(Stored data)
Segment Open
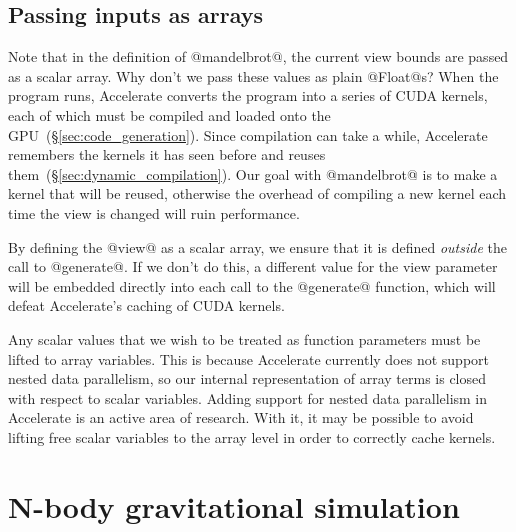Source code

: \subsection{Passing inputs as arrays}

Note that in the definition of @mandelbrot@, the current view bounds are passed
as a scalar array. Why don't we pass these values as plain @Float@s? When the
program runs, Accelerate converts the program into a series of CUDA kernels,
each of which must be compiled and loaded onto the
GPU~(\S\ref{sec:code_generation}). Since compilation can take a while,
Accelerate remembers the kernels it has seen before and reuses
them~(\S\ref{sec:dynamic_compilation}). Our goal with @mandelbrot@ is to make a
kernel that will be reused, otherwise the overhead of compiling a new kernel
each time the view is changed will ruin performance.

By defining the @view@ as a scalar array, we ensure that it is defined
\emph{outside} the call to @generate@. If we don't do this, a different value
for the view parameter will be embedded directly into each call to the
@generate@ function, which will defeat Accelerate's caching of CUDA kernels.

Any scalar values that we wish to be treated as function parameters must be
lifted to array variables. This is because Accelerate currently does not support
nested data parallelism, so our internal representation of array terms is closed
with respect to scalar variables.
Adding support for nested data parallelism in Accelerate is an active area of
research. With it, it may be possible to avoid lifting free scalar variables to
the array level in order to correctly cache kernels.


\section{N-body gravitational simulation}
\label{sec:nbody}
Segment Closed
Segment Open
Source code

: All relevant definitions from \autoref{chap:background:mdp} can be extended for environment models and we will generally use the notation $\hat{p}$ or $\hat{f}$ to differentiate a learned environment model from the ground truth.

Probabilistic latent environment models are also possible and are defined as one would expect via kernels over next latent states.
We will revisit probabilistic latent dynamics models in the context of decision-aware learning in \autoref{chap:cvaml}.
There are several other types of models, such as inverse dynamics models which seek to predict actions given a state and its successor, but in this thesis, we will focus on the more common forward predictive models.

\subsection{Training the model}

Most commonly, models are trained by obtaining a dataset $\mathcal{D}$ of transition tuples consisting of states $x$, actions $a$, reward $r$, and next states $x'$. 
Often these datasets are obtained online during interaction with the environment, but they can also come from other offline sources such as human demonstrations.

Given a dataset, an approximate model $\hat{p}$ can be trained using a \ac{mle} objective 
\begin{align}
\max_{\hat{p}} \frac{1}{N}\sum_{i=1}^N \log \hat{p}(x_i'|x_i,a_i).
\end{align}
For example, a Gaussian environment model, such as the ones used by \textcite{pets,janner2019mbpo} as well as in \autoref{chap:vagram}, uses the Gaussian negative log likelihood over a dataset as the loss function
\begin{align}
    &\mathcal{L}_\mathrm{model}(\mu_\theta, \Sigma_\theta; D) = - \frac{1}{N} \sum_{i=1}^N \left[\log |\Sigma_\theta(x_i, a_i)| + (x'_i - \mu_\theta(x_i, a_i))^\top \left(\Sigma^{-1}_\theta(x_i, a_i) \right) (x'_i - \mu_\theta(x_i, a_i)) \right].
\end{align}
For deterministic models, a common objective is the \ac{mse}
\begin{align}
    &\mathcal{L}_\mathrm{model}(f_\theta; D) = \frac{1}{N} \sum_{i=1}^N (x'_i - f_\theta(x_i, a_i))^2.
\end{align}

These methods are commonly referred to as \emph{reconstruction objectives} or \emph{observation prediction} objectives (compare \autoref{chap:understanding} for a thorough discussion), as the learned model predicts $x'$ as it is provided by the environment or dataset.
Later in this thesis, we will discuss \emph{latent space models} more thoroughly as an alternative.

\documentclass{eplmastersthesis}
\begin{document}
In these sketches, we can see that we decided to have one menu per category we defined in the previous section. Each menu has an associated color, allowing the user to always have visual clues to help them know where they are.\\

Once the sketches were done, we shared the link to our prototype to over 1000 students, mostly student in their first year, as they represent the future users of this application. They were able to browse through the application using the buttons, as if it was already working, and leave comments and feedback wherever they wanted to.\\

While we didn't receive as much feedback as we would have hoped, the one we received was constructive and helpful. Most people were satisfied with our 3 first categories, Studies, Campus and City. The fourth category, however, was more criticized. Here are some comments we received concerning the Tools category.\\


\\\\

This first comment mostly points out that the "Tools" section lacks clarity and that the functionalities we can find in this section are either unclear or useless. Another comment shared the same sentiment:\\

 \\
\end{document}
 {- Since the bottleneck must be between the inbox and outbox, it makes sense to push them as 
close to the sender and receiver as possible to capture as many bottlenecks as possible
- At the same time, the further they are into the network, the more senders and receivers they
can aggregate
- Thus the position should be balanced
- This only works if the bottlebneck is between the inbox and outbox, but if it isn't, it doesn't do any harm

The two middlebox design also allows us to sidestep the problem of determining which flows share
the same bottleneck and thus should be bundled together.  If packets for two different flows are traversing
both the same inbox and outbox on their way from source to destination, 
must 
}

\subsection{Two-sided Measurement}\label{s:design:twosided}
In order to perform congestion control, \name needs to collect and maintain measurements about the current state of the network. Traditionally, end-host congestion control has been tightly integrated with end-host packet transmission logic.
Segment Closed
WHAT IS BEING ASKED: Check the records above and copy each line that has the string "network".

RESPONSE TO THE TASK:
- At the same time, the further they are into the network, the more senders and receivers they
In order to perform congestion control, \name needs to collect and maintain measurements about the current state of the network. Traditionally, end-host congestion control has been tightly integrated with end-host packet transmission logic.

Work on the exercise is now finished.